ただ、俺としてはむしろもうちょっと詳しく話を聞いてみたいくらいだった。リース王国があるアルミラ大陸の北方地域。そこにあるドワーフの王国では最先端の魔道具研究と開発が進められているらしいとは俺も聞いたことがある。
そこではいったいどんな魔道具が作られているんだろうか。もしかしたら前世の日本にあったような家電製品に似た魔道具があるかもしれないし、スキルを〈発明家〉に変えたりしたら魔道具開発で一財産を築くことも可能かもしれない。
一生に一度くらいは訪れてみたい場所だ。
「魔道具が好きなのね」
「ええ、まあ。昔から父の影響で……」
リリィに話しかけられたリューグは照れたように笑みを浮かべる。こいつもしかしてリリィに気があるんじゃないだろうな……? なんて思わず訝しんでしまう俺の視線に気づいたか、リューグは首をぶんぶんと横に振った。
「そ、そんなことより! もうどこからモンスターが現れても不思議じゃありません。気を引き締めていきましょう!」
「リューにぃそんな大声出したらモンスターが寄ってきちゃうんじゃないかなー?」
ティーナがやれやれと肩をすくめ、リューグはばつが悪そうな顔で押し黙る。
ダンジョンに入ってからしばらく歩き、俺たちは細い通路を抜けて広い空間に出ていた。扇のような形で段々と下へ広がっていくような大空洞だ。おそらくこの大空洞がドレフォン大迷宮の奥へと続いているんだろう。
大空洞に入ってすぐ、どこからともなく生物の鳴き声が聞こえてくる。ダンジョン内に生息している生物はことごとく人間に敵対的で獰猛なモンスターだ。
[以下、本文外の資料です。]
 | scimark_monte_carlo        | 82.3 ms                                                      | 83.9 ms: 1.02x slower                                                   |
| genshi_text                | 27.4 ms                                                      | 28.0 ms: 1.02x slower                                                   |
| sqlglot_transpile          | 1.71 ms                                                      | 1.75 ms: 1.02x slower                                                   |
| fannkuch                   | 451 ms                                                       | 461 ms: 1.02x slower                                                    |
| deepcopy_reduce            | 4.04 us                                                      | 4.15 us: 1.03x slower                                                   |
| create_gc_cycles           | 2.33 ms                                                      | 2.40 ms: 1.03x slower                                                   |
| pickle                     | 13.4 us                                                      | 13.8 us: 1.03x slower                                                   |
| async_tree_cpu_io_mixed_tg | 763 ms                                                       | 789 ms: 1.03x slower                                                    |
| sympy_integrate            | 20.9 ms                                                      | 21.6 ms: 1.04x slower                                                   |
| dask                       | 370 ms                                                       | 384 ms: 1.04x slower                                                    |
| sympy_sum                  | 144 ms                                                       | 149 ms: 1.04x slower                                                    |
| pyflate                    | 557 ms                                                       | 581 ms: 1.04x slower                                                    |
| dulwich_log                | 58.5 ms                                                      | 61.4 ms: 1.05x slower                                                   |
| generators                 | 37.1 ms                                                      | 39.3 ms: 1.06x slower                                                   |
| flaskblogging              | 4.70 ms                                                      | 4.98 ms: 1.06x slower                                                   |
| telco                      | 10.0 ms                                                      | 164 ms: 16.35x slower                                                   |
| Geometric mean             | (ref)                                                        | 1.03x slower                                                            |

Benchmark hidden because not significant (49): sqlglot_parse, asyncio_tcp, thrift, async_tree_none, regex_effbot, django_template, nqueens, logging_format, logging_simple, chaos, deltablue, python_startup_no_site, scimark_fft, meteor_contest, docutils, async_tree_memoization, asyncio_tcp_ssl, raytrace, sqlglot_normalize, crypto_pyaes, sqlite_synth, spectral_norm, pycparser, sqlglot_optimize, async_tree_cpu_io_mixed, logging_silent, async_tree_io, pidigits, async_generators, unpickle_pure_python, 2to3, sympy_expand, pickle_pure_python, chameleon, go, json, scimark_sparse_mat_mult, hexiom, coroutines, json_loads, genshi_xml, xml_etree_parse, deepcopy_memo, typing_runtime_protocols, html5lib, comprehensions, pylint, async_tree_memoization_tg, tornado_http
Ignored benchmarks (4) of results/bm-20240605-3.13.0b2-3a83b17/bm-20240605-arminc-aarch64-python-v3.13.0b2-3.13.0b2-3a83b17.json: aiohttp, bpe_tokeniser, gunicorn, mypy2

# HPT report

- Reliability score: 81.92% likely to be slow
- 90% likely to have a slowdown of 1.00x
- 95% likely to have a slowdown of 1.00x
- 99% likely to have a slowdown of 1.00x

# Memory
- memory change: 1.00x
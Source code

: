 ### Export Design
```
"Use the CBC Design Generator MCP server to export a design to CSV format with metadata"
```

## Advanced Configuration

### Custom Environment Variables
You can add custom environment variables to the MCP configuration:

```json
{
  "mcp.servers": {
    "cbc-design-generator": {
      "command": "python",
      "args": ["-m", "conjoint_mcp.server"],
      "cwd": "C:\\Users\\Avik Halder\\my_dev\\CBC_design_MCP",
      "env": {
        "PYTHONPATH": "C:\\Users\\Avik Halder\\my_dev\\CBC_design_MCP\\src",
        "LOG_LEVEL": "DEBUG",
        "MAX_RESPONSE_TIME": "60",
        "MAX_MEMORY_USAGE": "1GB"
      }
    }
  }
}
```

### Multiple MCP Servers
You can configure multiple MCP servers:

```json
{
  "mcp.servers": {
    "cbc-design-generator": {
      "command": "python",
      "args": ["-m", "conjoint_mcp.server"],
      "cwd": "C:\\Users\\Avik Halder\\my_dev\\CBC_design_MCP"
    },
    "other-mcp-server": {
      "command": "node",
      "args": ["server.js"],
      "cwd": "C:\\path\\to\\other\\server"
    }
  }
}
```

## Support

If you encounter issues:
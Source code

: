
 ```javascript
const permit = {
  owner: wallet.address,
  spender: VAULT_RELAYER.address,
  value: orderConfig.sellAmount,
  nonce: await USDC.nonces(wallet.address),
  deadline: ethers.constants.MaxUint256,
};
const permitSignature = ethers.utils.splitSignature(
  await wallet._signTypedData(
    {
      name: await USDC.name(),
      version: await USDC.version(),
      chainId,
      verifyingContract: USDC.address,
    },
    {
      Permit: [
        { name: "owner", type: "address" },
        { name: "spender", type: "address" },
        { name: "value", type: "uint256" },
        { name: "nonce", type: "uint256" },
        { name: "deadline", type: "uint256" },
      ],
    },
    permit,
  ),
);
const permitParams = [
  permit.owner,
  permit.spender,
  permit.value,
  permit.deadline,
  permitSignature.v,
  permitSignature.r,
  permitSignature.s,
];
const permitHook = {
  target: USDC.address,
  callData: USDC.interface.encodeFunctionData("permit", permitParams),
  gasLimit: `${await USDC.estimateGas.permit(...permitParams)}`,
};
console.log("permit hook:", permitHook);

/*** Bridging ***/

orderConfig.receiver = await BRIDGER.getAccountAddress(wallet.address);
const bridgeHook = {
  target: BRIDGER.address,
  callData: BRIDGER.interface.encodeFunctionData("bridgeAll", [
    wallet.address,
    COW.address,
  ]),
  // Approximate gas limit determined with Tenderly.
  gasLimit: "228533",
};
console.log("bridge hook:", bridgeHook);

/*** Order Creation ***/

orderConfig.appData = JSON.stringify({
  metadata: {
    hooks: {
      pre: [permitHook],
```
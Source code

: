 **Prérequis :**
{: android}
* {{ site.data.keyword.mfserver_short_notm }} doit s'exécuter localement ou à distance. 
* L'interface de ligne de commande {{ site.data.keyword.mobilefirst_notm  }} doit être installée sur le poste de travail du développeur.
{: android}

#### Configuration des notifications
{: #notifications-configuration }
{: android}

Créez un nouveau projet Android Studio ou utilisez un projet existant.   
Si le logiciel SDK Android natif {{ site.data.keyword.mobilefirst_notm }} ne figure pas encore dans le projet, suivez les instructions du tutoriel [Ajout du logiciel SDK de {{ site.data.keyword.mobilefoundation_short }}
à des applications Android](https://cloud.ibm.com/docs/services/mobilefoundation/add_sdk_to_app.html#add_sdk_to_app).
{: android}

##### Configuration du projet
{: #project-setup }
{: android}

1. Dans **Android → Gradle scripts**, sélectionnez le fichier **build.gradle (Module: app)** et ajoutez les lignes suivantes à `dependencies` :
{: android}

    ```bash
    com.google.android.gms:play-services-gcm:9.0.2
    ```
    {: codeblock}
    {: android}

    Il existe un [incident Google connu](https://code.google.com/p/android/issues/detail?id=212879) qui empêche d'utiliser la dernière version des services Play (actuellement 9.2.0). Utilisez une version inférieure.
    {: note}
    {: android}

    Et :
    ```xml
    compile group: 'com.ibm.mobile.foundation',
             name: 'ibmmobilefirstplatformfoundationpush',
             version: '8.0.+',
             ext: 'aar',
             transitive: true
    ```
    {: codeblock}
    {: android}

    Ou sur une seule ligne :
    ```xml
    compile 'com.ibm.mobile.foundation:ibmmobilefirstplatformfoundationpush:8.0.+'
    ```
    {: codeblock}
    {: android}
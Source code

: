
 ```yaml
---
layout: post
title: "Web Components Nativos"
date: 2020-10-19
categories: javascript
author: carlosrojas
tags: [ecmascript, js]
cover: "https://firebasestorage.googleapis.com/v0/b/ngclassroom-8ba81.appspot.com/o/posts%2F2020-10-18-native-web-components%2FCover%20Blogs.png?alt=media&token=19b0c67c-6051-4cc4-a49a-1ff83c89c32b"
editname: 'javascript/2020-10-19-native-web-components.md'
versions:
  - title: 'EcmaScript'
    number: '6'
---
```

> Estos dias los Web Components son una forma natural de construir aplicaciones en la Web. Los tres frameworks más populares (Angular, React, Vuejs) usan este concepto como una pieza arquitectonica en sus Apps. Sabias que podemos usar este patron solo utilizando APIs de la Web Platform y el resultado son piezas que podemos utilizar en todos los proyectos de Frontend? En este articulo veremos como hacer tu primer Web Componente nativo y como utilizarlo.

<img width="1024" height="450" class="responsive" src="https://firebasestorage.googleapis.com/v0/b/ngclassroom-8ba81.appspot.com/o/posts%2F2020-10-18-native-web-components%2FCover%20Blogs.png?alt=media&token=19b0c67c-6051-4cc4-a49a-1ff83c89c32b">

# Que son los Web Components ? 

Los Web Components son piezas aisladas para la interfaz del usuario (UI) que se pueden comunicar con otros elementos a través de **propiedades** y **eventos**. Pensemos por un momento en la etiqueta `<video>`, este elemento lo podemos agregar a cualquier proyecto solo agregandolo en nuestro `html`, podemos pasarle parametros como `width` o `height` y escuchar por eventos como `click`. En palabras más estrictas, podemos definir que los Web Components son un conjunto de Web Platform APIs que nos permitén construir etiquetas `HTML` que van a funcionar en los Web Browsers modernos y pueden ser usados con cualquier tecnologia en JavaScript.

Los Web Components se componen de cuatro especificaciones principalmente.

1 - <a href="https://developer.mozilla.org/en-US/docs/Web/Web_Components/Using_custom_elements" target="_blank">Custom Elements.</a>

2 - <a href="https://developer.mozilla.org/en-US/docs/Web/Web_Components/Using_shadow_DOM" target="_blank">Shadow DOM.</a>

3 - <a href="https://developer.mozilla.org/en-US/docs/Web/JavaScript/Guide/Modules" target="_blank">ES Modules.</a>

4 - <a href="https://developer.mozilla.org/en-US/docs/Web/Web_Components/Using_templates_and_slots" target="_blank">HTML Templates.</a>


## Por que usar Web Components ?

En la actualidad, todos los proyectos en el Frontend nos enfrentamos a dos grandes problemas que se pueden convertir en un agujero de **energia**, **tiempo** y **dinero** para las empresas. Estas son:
「生徒の皆さんは下がってください。今回は僕らが対処します」
同行の冒険者たち五人が俺たちを庇うように前に出る。現れたのは頭の先から尻尾までが二メートルはありそうなトカゲ……前世の図鑑で見たヴェロキラプトルのような見た目のモンスターだった。
数はざっと数えて十数体。イディオットは腰に携えていた剣を抜き、他のクラスメイトたちも各々の武器を構える。ただ、アリッサさんは腕を組んで武器を構えることすらせずに傍観に徹していた。ルーグも居る状況で見てるだけってことは、それほどの脅威じゃないという判断だろうか。
俺も念のため剣を構えていつでも〈発火〉を使えるよう意識を集中させつつ、冒険者たちの戦いぶりを見学する。
さすがと言うべきか、冒険者の戦いぶりは安定していた。数の不利をものともせず、各々がスキルや武器を用いて確実にモンスターを仕留めて行く。そんな中で際立っていたのは、やはりリューグとティーナだった。
他の冒険者が岩の槍や炎の弾で華々しく戦う中、二人はスキルを使わず剣と弓だけで着実にモンスターを倒していく。
「ティーナ!」
「はいよっ!」
その連携は凄まじく、リューグの死角をカバーするようにティーナが弓を射て、時にはリューグがおとりになってティーナの射線上にモンスターを誘う。終わってみれば二人だけで他三人の冒険者の倍以上はモンスターを屠っていた。
さすがBランク冒険者。スキルを温存してこれか……。でも、だからこそ二人の立ち回りはすごく参考になる。特にリューグは〈身体強化〉を使っている様子がなかった。まったく素の状態で、剣一本で戦っていたのだ。それなら俺にも真似できる……はず。
「デモンストレーションとしては十分ッスね。引き返すッスよー」
モンスターが居なくなったのを確認しアリッサさんの号令で来た道を戻る。
ダンジョンの中に居たのはだいたい三十分くらいだろうか。入ってすぐにモンスターと遭遇したあたり、エンカウント率は高そうだ。明日からの本格的なダンジョン攻略、気を抜く余裕はなさそうだな……。